--- What to produce ---
Count the lines below that contain the word "knowledge", and report only that number.

(Records from a data source)
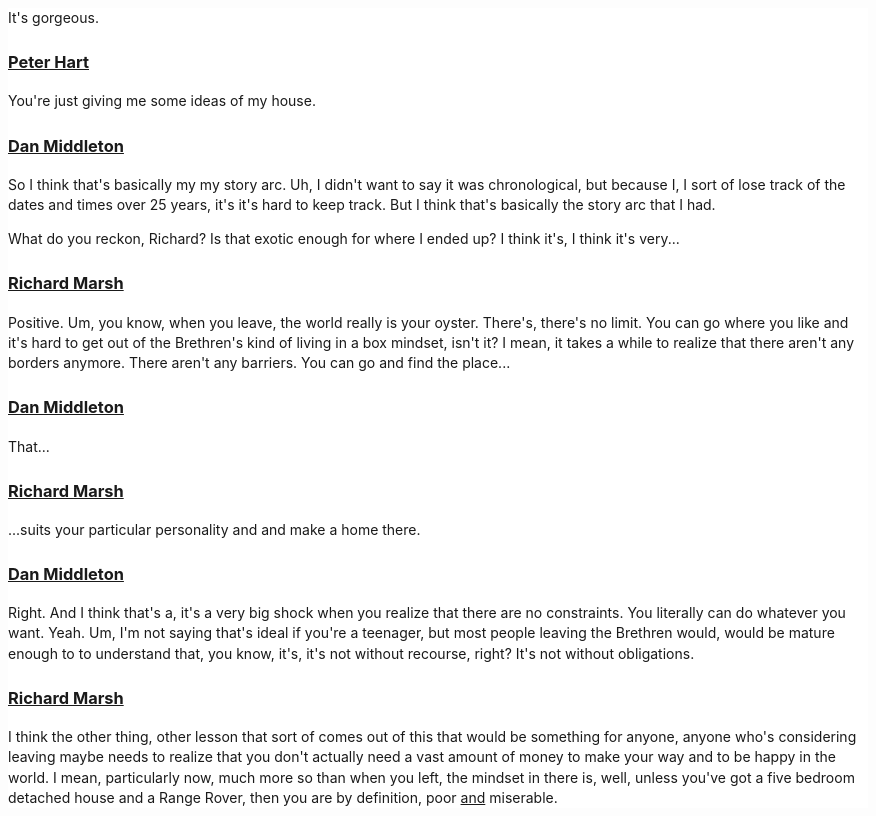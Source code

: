 It's gorgeous.

### [**Peter Hart**](https://www.youtube.com/watch?v=B5x2Z2GB_Nk&t=1882s)

You're just giving me some ideas of my house.

### [**Dan Middleton**](https://www.youtube.com/watch?v=B5x2Z2GB_Nk&t=1891s)

So I think that's basically my my story arc. Uh, I didn't want to say it was chronological, but because I, I sort of lose track of the dates and times over 25 years, it's it's hard to keep track. But I think that's basically the story arc that I had.

What do you reckon, Richard? Is that exotic enough for where I ended up? I think it's, I think it's very...

### [**Richard Marsh**](https://www.youtube.com/watch?v=B5x2Z2GB_Nk&t=1917s)

Positive. Um, you know, when you leave, the world really is your oyster. There's, there's no limit. You can go where you like and it's hard to get out of the Brethren's kind of living in a box mindset, isn't it? I mean, it takes a while to realize that there aren't any borders anymore. There aren't any barriers. You can go and find the place...

### [**Dan Middleton**](https://www.youtube.com/watch?v=B5x2Z2GB_Nk&t=1940s)

That...

### [**Richard Marsh**](https://www.youtube.com/watch?v=B5x2Z2GB_Nk&t=1940s)

...suits your particular personality and and make a home there.

### [**Dan Middleton**](https://www.youtube.com/watch?v=B5x2Z2GB_Nk&t=1945s)

Right. And I think that's a, it's a very big shock when you realize that there are no constraints. You literally can do whatever you want. Yeah. Um, I'm not saying that's ideal if you're a teenager, but most people leaving the Brethren would, would be mature enough to to understand that, you know, it's, it's not without recourse, right? It's not without obligations.

### [**Richard Marsh**](https://www.youtube.com/watch?v=B5x2Z2GB_Nk&t=1972s)

I think the other thing, other lesson that sort of comes out of this that would be something for anyone, anyone who's considering leaving maybe needs to realize that you don't actually need a vast amount of money to make your way and to be happy in the world. I mean, particularly now, much more so than when you left, the mindset in there is, well, unless you've got a five bedroom detached house and a Range Rover, then you are by definition, poor [and](https://www.youtube.com/watch?v=B5x2Z2GB_Nk&t=2002s) miserable.

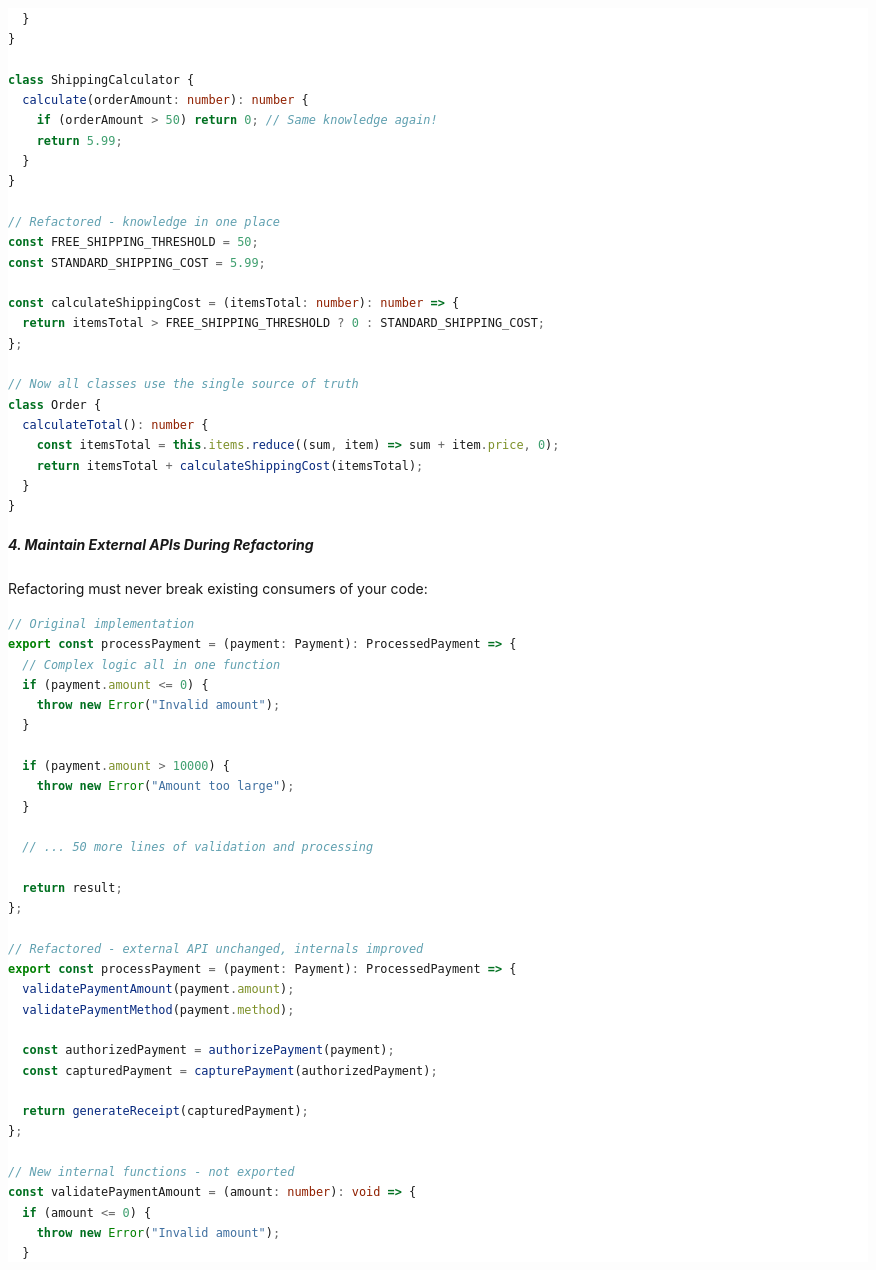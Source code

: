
 ```typescript
  }
}

class ShippingCalculator {
  calculate(orderAmount: number): number {
    if (orderAmount > 50) return 0; // Same knowledge again!
    return 5.99;
  }
}

// Refactored - knowledge in one place
const FREE_SHIPPING_THRESHOLD = 50;
const STANDARD_SHIPPING_COST = 5.99;

const calculateShippingCost = (itemsTotal: number): number => {
  return itemsTotal > FREE_SHIPPING_THRESHOLD ? 0 : STANDARD_SHIPPING_COST;
};

// Now all classes use the single source of truth
class Order {
  calculateTotal(): number {
    const itemsTotal = this.items.reduce((sum, item) => sum + item.price, 0);
    return itemsTotal + calculateShippingCost(itemsTotal);
  }
}
```

##### 4. Maintain External APIs During Refactoring

Refactoring must never break existing consumers of your code:

```typescript
// Original implementation
export const processPayment = (payment: Payment): ProcessedPayment => {
  // Complex logic all in one function
  if (payment.amount <= 0) {
    throw new Error("Invalid amount");
  }

  if (payment.amount > 10000) {
    throw new Error("Amount too large");
  }

  // ... 50 more lines of validation and processing

  return result;
};

// Refactored - external API unchanged, internals improved
export const processPayment = (payment: Payment): ProcessedPayment => {
  validatePaymentAmount(payment.amount);
  validatePaymentMethod(payment.method);

  const authorizedPayment = authorizePayment(payment);
  const capturedPayment = capturePayment(authorizedPayment);

  return generateReceipt(capturedPayment);
};

// New internal functions - not exported
const validatePaymentAmount = (amount: number): void => {
  if (amount <= 0) {
    throw new Error("Invalid amount");
  }
```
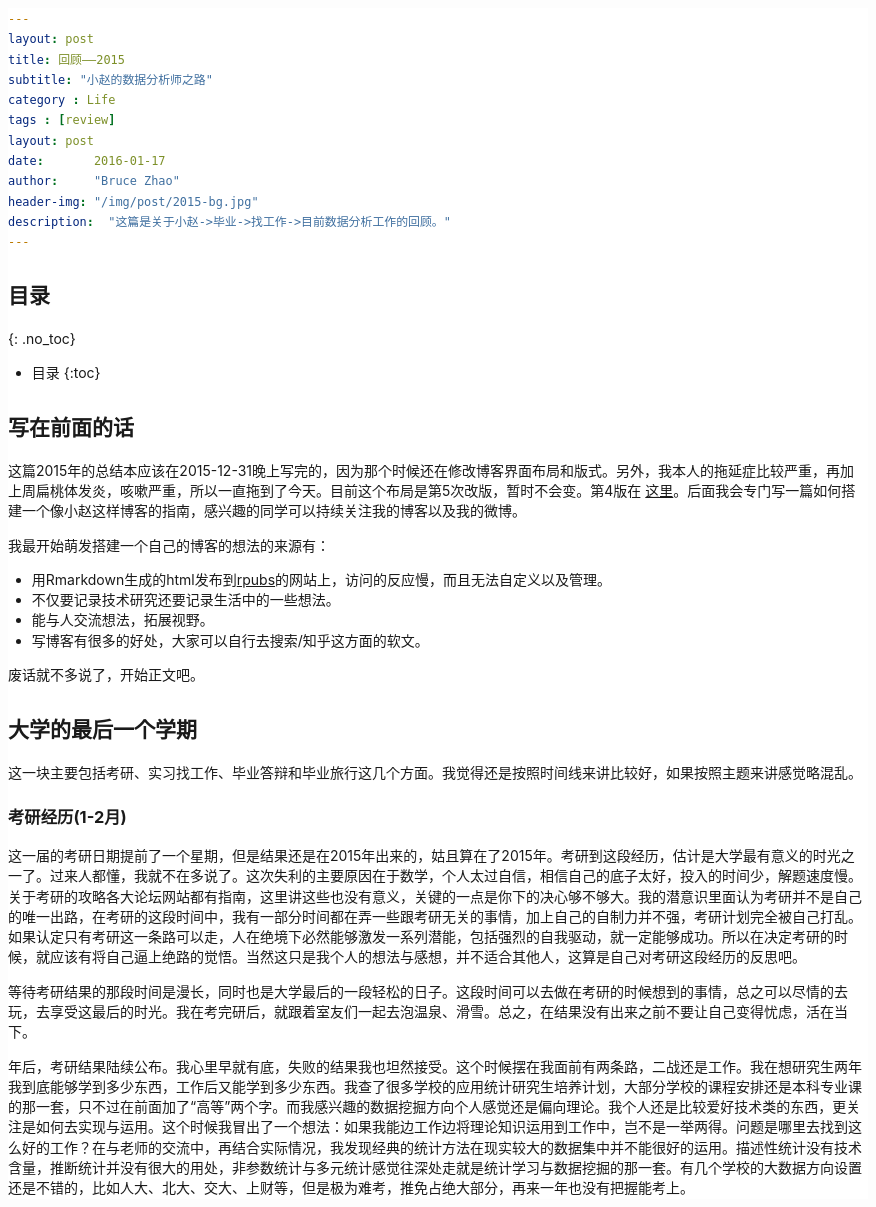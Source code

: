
 ```yaml
---
layout: post
title: 回顾——2015
subtitle: "小赵的数据分析师之路"
category : Life
tags : [review]
layout: post
date:       2016-01-17
author:     "Bruce Zhao"
header-img: "/img/post/2015-bg.jpg"
description:  "这篇是关于小赵->毕业->找工作->目前数据分析工作的回顾。"
---
```


## 目录
{: .no_toc}

* 目录
{:toc}


## 写在前面的话

这篇2015年的总结本应该在2015-12-31晚上写完的，因为那个时候还在修改博客界面布局和版式。另外，我本人的拖延症比较严重，再加上周扁桃体发炎，咳嗽严重，所以一直拖到了今天。目前这个布局是第5次改版，暂时不会变。第4版在 <a target="_blank" href="http://jerry-chow.github.io/about.html">这里</a>。后面我会专门写一篇如何搭建一个像小赵这样博客的指南，感兴趣的同学可以持续关注我的博客以及我的微博。

我最开始萌发搭建一个自己的博客的想法的来源有：

* 用Rmarkdown生成的html发布到[rpubs](http://www.rpubs.com/brucezhao)的网站上，访问的反应慢，而且无法自定义以及管理。
* 不仅要记录技术研究还要记录生活中的一些想法。
* 能与人交流想法，拓展视野。
* 写博客有很多的好处，大家可以自行去搜索/知乎这方面的软文。

废话就不多说了，开始正文吧。


## 大学的最后一个学期

这一块主要包括考研、实习找工作、毕业答辩和毕业旅行这几个方面。我觉得还是按照时间线来讲比较好，如果按照主题来讲感觉略混乱。

### 考研经历(1-2月)

这一届的考研日期提前了一个星期，但是结果还是在2015年出来的，姑且算在了2015年。考研到这段经历，估计是大学最有意义的时光之一了。过来人都懂，我就不在多说了。这次失利的主要原因在于数学，个人太过自信，相信自己的底子太好，投入的时间少，解题速度慢。关于考研的攻略各大论坛网站都有指南，这里讲这些也没有意义，关键的一点是你下的决心够不够大。我的潜意识里面认为考研并不是自己的唯一出路，在考研的这段时间中，我有一部分时间都在弄一些跟考研无关的事情，加上自己的自制力并不强，考研计划完全被自己打乱。如果认定只有考研这一条路可以走，人在绝境下必然能够激发一系列潜能，包括强烈的自我驱动，就一定能够成功。所以在决定考研的时候，就应该有将自己逼上绝路的觉悟。当然这只是我个人的想法与感想，并不适合其他人，这算是自己对考研这段经历的反思吧。

等待考研结果的那段时间是漫长，同时也是大学最后的一段轻松的日子。这段时间可以去做在考研的时候想到的事情，总之可以尽情的去玩，去享受这最后的时光。我在考完研后，就跟着室友们一起去泡温泉、滑雪。总之，在结果没有出来之前不要让自己变得忧虑，活在当下。

年后，考研结果陆续公布。我心里早就有底，失败的结果我也坦然接受。这个时候摆在我面前有两条路，二战还是工作。我在想研究生两年我到底能够学到多少东西，工作后又能学到多少东西。我查了很多学校的应用统计研究生培养计划，大部分学校的课程安排还是本科专业课的那一套，只不过在前面加了“高等”两个字。而我感兴趣的数据挖掘方向个人感觉还是偏向理论。我个人还是比较爱好技术类的东西，更关注是如何去实现与运用。这个时候我冒出了一个想法：如果我能边工作边将理论知识运用到工作中，岂不是一举两得。问题是哪里去找到这么好的工作？在与老师的交流中，再结合实际情况，我发现经典的统计方法在现实较大的数据集中并不能很好的运用。描述性统计没有技术含量，推断统计并没有很大的用处，非参数统计与多元统计感觉往深处走就是统计学习与数据挖掘的那一套。有几个学校的大数据方向设置还是不错的，比如人大、北大、交大、上财等，但是极为难考，推免占绝大部分，再来一年也没有把握能考上。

--- Your response ---
2